Collected data:
----

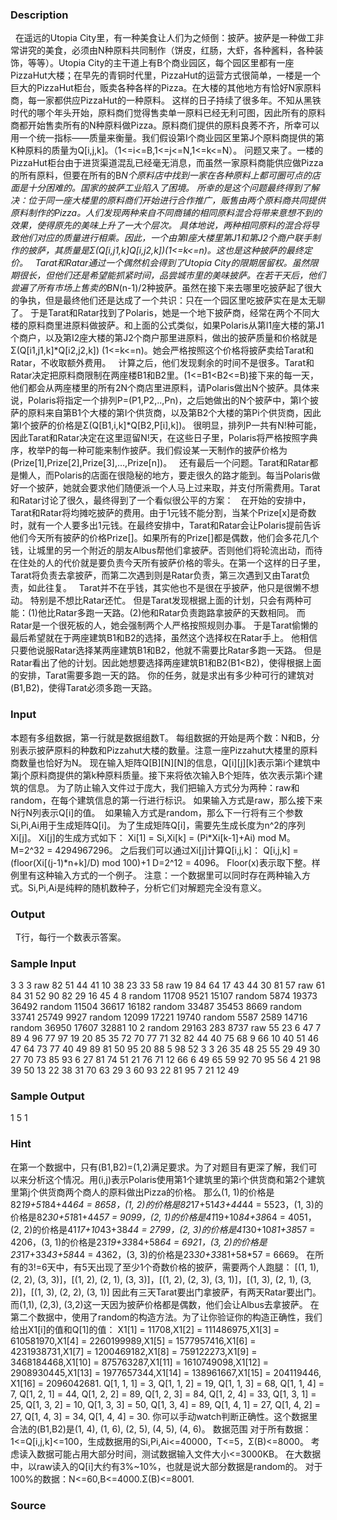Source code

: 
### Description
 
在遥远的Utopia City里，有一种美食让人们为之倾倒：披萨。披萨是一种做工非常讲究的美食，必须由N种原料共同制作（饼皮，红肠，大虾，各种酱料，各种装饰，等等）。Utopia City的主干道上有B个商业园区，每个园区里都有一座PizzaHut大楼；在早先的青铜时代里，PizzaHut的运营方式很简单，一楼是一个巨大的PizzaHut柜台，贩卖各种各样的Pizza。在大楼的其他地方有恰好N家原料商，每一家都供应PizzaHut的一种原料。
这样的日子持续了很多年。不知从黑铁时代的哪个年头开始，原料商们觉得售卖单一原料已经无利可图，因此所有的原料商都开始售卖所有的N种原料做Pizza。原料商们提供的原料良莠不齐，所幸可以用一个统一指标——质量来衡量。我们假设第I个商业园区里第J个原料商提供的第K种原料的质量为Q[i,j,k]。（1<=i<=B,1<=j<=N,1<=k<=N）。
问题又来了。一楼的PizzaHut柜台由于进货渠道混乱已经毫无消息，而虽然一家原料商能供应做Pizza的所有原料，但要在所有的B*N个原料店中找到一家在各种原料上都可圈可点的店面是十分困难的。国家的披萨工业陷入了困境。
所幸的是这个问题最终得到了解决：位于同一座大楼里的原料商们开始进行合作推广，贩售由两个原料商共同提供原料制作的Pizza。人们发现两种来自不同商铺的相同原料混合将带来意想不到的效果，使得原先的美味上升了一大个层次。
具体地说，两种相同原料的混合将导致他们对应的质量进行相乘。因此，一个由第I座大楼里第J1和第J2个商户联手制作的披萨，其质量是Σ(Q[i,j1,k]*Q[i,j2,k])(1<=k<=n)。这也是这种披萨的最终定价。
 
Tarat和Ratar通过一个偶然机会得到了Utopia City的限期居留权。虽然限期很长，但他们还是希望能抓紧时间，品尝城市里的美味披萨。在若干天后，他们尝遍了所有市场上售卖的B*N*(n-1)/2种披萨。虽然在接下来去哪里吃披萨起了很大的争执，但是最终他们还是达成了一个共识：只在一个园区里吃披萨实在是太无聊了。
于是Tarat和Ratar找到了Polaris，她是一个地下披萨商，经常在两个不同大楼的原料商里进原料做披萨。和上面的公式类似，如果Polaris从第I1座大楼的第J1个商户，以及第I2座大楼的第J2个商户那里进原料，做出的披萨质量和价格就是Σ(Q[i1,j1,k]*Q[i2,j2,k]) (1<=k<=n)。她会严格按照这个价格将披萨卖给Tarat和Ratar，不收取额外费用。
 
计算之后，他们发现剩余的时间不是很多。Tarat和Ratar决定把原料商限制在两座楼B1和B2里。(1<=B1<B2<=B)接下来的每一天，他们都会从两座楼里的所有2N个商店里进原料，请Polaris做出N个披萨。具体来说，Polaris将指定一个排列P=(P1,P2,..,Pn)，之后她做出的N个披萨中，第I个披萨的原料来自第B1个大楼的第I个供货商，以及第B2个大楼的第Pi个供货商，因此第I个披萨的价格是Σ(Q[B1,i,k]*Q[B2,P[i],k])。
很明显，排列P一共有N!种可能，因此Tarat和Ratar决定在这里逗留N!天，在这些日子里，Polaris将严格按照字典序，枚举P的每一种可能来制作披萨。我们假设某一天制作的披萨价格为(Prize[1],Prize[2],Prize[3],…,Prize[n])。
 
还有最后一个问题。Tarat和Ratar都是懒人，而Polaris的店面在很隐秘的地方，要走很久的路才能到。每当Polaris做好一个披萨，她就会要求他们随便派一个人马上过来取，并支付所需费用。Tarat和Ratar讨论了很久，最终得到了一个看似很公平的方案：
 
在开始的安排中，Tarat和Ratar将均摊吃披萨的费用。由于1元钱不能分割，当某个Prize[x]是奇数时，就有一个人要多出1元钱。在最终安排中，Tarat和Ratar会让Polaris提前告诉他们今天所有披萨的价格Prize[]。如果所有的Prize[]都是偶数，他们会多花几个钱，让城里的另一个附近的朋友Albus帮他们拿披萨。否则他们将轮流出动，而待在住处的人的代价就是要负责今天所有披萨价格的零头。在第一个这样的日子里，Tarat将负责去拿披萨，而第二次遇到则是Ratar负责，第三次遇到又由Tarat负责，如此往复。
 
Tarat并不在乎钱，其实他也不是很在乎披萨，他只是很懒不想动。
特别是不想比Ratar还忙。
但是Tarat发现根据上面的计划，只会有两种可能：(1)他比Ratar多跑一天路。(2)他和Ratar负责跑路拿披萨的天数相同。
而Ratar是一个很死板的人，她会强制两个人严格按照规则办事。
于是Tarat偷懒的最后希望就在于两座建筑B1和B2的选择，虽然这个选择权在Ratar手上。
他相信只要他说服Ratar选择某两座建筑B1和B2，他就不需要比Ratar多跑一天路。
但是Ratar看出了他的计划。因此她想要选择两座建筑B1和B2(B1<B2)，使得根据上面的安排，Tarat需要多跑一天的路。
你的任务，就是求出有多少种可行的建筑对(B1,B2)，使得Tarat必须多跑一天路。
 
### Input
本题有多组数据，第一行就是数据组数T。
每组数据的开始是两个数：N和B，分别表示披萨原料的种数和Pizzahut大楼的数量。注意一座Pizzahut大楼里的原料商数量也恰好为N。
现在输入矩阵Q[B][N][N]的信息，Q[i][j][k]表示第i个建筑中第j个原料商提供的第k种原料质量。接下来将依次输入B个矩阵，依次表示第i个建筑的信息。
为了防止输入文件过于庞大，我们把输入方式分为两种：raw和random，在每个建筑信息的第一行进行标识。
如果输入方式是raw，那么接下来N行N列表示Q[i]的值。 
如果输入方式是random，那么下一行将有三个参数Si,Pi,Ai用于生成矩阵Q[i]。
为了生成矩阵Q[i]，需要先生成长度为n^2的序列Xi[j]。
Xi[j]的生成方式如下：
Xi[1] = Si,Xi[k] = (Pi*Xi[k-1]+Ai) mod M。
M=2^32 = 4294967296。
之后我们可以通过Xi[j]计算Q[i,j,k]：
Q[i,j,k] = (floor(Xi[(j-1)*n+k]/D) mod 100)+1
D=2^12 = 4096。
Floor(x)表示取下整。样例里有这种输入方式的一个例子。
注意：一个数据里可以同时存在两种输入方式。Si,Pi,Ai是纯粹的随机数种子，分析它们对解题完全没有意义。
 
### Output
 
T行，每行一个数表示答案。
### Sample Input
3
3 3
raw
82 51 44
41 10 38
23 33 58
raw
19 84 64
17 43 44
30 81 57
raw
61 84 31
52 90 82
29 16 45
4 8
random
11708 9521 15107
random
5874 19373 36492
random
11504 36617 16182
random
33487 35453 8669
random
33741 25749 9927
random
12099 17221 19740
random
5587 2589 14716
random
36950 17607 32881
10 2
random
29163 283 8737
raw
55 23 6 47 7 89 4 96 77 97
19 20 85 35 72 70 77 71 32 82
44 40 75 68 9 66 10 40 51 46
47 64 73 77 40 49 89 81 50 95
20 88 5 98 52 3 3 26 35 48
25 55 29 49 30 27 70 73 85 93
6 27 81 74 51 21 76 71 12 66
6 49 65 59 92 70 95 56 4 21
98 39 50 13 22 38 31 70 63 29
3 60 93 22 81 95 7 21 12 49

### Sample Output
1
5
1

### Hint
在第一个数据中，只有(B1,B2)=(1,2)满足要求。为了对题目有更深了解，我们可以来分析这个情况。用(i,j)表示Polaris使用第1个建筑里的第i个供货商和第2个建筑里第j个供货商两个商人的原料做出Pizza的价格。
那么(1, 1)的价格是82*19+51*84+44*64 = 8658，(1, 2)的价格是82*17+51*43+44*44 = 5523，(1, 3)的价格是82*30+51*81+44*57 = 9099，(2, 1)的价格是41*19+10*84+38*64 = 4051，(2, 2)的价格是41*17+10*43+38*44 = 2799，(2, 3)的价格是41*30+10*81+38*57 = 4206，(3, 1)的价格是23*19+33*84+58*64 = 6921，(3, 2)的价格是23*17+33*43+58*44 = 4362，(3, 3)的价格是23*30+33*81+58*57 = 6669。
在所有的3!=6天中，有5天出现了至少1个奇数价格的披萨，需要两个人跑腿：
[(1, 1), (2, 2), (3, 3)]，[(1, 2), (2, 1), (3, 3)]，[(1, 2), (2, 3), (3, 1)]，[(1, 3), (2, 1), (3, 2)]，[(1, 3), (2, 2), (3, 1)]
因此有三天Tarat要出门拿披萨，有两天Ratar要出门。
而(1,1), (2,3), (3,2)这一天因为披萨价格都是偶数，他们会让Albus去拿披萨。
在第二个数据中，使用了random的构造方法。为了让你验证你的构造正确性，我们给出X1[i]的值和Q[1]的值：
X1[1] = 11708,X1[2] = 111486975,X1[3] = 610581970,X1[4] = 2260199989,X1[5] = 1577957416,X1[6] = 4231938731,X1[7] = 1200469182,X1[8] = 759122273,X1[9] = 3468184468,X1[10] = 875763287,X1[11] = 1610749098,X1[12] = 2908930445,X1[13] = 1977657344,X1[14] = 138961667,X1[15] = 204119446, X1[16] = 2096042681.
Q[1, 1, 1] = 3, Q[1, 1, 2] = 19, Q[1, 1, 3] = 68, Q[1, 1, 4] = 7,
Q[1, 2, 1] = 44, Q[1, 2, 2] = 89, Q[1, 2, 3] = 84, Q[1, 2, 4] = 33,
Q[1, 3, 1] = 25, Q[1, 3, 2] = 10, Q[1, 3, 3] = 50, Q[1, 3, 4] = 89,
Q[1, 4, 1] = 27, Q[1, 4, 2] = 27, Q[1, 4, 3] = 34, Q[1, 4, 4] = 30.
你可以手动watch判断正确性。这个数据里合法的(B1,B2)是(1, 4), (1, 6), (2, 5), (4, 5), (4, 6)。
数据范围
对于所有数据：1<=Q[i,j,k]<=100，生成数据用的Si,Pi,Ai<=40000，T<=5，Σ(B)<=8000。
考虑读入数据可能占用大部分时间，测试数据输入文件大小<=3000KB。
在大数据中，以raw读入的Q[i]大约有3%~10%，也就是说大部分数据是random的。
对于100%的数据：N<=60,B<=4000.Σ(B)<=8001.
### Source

----

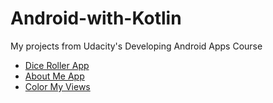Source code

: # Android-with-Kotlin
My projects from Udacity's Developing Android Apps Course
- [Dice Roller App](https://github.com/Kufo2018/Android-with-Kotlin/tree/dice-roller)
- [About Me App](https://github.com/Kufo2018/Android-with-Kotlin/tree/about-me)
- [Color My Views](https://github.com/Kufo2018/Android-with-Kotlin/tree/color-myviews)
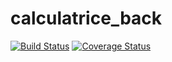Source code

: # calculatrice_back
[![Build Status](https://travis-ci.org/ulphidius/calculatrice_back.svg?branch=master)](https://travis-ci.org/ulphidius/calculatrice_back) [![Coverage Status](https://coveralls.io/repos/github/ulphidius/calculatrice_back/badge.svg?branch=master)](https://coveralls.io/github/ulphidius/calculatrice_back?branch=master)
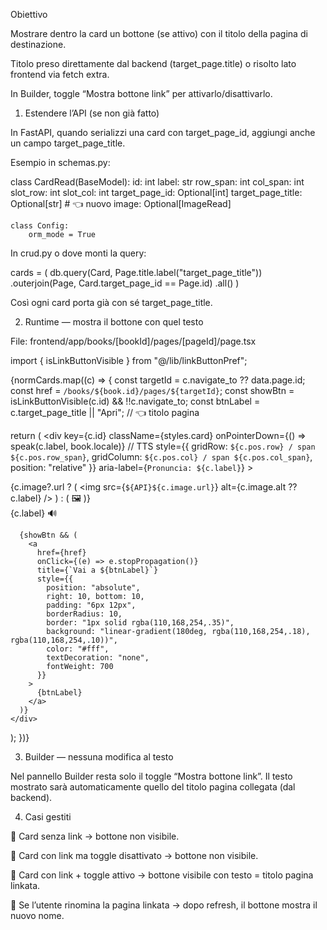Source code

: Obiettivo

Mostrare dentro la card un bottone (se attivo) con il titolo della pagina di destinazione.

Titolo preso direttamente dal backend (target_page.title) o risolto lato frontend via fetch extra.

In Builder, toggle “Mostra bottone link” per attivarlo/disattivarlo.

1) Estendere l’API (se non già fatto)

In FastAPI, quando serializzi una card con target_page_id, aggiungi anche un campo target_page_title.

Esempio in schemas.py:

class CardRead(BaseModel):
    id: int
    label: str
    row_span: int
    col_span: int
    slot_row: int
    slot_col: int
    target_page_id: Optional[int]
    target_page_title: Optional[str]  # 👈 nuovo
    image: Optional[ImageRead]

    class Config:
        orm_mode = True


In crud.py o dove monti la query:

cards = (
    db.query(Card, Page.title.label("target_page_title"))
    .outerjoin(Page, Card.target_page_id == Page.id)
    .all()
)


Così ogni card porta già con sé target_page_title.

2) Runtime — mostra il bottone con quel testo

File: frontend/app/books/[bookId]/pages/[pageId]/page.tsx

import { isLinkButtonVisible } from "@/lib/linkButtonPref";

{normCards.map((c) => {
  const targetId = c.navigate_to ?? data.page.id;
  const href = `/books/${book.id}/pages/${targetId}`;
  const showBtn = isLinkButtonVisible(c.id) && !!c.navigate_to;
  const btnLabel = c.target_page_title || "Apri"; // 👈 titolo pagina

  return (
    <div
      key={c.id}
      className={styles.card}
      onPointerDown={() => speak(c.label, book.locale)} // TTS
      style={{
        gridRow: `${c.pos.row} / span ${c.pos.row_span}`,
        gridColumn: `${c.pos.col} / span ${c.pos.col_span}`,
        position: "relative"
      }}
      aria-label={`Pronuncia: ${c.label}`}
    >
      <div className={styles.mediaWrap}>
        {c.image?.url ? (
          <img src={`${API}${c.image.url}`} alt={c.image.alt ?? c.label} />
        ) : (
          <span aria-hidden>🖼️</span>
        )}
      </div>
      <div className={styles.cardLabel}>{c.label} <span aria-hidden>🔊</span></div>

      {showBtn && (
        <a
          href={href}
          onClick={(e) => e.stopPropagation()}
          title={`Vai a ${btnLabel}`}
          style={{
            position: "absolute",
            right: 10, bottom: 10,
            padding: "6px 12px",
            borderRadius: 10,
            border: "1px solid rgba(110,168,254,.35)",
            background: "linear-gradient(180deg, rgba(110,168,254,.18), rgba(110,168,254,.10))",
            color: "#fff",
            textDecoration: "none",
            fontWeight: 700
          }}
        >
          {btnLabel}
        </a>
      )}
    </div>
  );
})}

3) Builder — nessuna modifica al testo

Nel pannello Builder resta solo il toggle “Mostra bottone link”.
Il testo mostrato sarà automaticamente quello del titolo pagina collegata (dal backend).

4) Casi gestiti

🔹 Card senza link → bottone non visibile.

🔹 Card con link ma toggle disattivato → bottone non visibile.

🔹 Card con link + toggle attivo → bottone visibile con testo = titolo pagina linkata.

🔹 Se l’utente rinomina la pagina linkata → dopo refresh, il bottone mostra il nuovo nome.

----

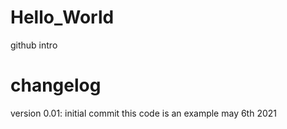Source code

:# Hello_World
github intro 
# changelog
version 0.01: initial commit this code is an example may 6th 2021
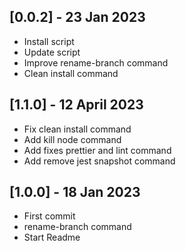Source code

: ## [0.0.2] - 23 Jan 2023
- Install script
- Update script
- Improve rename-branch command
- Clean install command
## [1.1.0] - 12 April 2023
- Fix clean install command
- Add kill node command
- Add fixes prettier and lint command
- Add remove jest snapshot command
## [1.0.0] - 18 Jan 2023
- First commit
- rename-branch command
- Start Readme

----

== TASK DETAILS ==
Lines that contain "query" are to be copied from the records above.

== OUTPUT OF THE EXERCISE ==
In crud.py o dove monti la query:
    db.query(Card, Page.title.label("target_page_title"))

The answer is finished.